* Try it: Your task is to give the records again exactly. Leave each picture out.
[Opening Material for this task section]
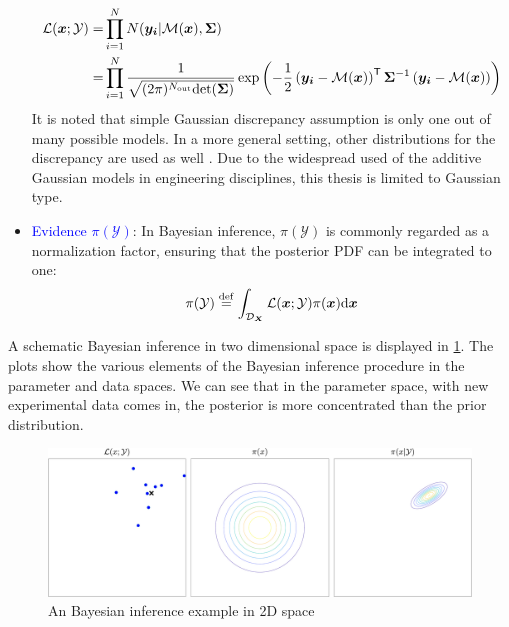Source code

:\begin{itemize}[left=0pt]
\begin{equation}
\begin{aligned}
         \mathcal{L}(\boldsymbol{x};\mathcal{Y}) =& \prod_{i=1}^{N} N(\boldsymbol{y_{i}}|\mathcal{M}(\boldsymbol{x}),\boldsymbol{\Sigma}) \\
         =& \prod_{i=1}^{N}\frac{1}{\sqrt{(2 \pi)^{N_{\rm{out}}}{\rm{det}} 
         (\boldsymbol{\Sigma})}}\exp\left(-\frac{1}{2}\left(\boldsymbol{y_i} - \mathcal{M}(\boldsymbol{x})\right)^{\mathsf{T}} \boldsymbol{\Sigma}^{-1}\left(\boldsymbol{y_i} - \mathcal{M}(\boldsymbol{x})\right)\right) 
        \end{aligned}
        \end{equation} 
It is noted that simple Gaussian discrepancy assumption is only one out of many possible models. In a more general setting, other distributions for the discrepancy are used as well \citep{UQdoc}. Due to the widespread used of the additive Gaussian models in engineering disciplines, this thesis is limited to Gaussian type. 
    \item \textcolor{blue}{Evidence $\pi(\mathcal{Y})$}: In Bayesian inference, $\pi(\mathcal{Y})$ is commonly regarded as a normalization factor, ensuring that the posterior \acrshort{PDF} can be integrated to one:
\begin{equation}
        \label{eq: evidence}
        \pi(\mathcal{Y}) \stackrel{\rm{def}}{=} \int_{\mathcal{D}_{\boldsymbol{X}}} 
        {\mathcal{L}(\boldsymbol{x};\mathcal{Y}) \pi(\boldsymbol{x})}
        {\rm{d}} \boldsymbol{x}
    \end{equation}
\end{itemize}

A schematic Bayesian inference in two dimensional space is displayed in \cref{fig: BI_2D}. The plots show the various elements of the Bayesian inference procedure in the parameter and data spaces. We can see that in the parameter space, with new experimental data comes in, the posterior is more concentrated than the prior distribution. 
\begin{figure}[htbp]
    \centering
    \includegraphics[width = 140mm]{Figures/figure-BI_2D.pdf}
    \caption{An Bayesian inference example in 2D space}
    \label{fig: BI_2D}
\end{figure}
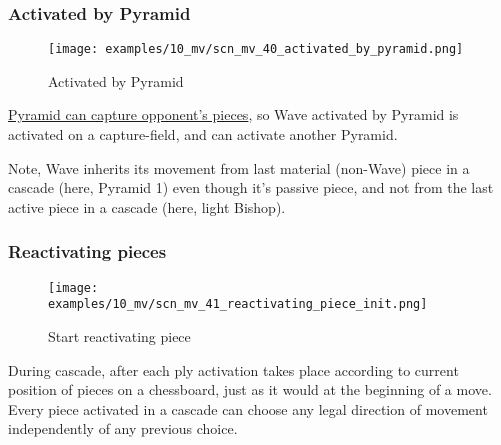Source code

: \subsubsection*{Activated by Pyramid}
\label{sec:Miranda's veil/Wave/Cascading Waves/Activated by Pyramid}

\vspace*{-1.4\baselineskip}
\noindent
\begin{figure}[!h]
\texttt{[image: examples/10\_mv/scn\_mv\_40\_activated\_by\_pyramid.png]}
\vspace*{-1.3\baselineskip}
\caption{Activated by Pyramid}
\label{fig:scn_mv_40_activated_by_pyramid}
\end{figure}

\vspace*{-0.3\baselineskip}
\hyperref[fig:scn_ma_02_pyramid_activated]{Pyramid can capture opponent's pieces},
so Wave activated by Pyramid is activated on a capture-field, and can activate
another Pyramid.

Note, Wave inherits its movement from last material (non-Wave) piece in a cascade
(here, Pyramid 1) even though it's passive piece, and not from the last active
piece in a cascade (here, light Bishop).

\clearpage %

\subsubsection*{Reactivating pieces}
\label{sec:Miranda's veil/Wave/Cascading Waves/Reactivating pieces}

\vspace*{-1.4\baselineskip}
\noindent
\begin{figure}[!h]
\texttt{[image: examples/10\_mv/scn\_mv\_41\_reactivating\_piece\_init.png]}
\caption{Start reactivating piece}
\label{fig:scn_mv_41_reactivating_piece_init}
\end{figure}

During cascade, after each ply activation takes place according to current position
of pieces on a chessboard, just as it would at the beginning of a move. Every piece
activated in a cascade can choose any legal direction of movement independently of
any previous choice.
[Closing Material for this task section]
* Response to the exercise:
Source code

:\begin{itemize}[left=0pt]
\begin{equation}
\begin{aligned}
         \mathcal{L}(\boldsymbol{x};\mathcal{Y}) =& \prod_{i=1}^{N} N(\boldsymbol{y_{i}}|\mathcal{M}(\boldsymbol{x}),\boldsymbol{\Sigma}) \\
         =& \prod_{i=1}^{N}\frac{1}{\sqrt{(2 \pi)^{N_{\rm{out}}}{\rm{det}} 
         (\boldsymbol{\Sigma})}}\exp\left(-\frac{1}{2}\left(\boldsymbol{y_i} - \mathcal{M}(\boldsymbol{x})\right)^{\mathsf{T}} \boldsymbol{\Sigma}^{-1}\left(\boldsymbol{y_i} - \mathcal{M}(\boldsymbol{x})\right)\right) 
        \end{aligned}
        \end{equation} 
It is noted that simple Gaussian discrepancy assumption is only one out of many possible models. In a more general setting, other distributions for the discrepancy are used as well \citep{UQdoc}. Due to the widespread used of the additive Gaussian models in engineering disciplines, this thesis is limited to Gaussian type. 
    \item \textcolor{blue}{Evidence $\pi(\mathcal{Y})$}: In Bayesian inference, $\pi(\mathcal{Y})$ is commonly regarded as a normalization factor, ensuring that the posterior \acrshort{PDF} can be integrated to one:
\begin{equation}
        \label{eq: evidence}
        \pi(\mathcal{Y}) \stackrel{\rm{def}}{=} \int_{\mathcal{D}_{\boldsymbol{X}}} 
        {\mathcal{L}(\boldsymbol{x};\mathcal{Y}) \pi(\boldsymbol{x})}
        {\rm{d}} \boldsymbol{x}
    \end{equation}
\end{itemize}

A schematic Bayesian inference in two dimensional space is displayed in \cref{fig: BI_2D}. The plots show the various elements of the Bayesian inference procedure in the parameter and data spaces. We can see that in the parameter space, with new experimental data comes in, the posterior is more concentrated than the prior distribution. 
\begin{figure}[htbp]
    \centering
    \includegraphics[width = 140mm]{Figures/figure-BI_2D.pdf}
    \caption{An Bayesian inference example in 2D space}
    \label{fig: BI_2D}
\end{figure}
Source code

: \subsubsection*{Activated by Pyramid}
\label{sec:Miranda's veil/Wave/Cascading Waves/Activated by Pyramid}

\vspace*{-1.4\baselineskip}
\noindent
\begin{figure}[!h]
\texttt{[image: examples/10\_mv/scn\_mv\_40\_activated\_by\_pyramid.png]}
\vspace*{-1.3\baselineskip}
\caption{Activated by Pyramid}
\label{fig:scn_mv_40_activated_by_pyramid}
\end{figure}

\vspace*{-0.3\baselineskip}
\hyperref[fig:scn_ma_02_pyramid_activated]{Pyramid can capture opponent's pieces},
so Wave activated by Pyramid is activated on a capture-field, and can activate
another Pyramid.

Note, Wave inherits its movement from last material (non-Wave) piece in a cascade
(here, Pyramid 1) even though it's passive piece, and not from the last active
piece in a cascade (here, light Bishop).

\clearpage %

\subsubsection*{Reactivating pieces}
\label{sec:Miranda's veil/Wave/Cascading Waves/Reactivating pieces}

\vspace*{-1.4\baselineskip}
\noindent
\begin{figure}[!h]
\texttt{[image: examples/10\_mv/scn\_mv\_41\_reactivating\_piece\_init.png]}
\caption{Start reactivating piece}
\label{fig:scn_mv_41_reactivating_piece_init}
\end{figure}

During cascade, after each ply activation takes place according to current position
of pieces on a chessboard, just as it would at the beginning of a move. Every piece
activated in a cascade can choose any legal direction of movement independently of
any previous choice.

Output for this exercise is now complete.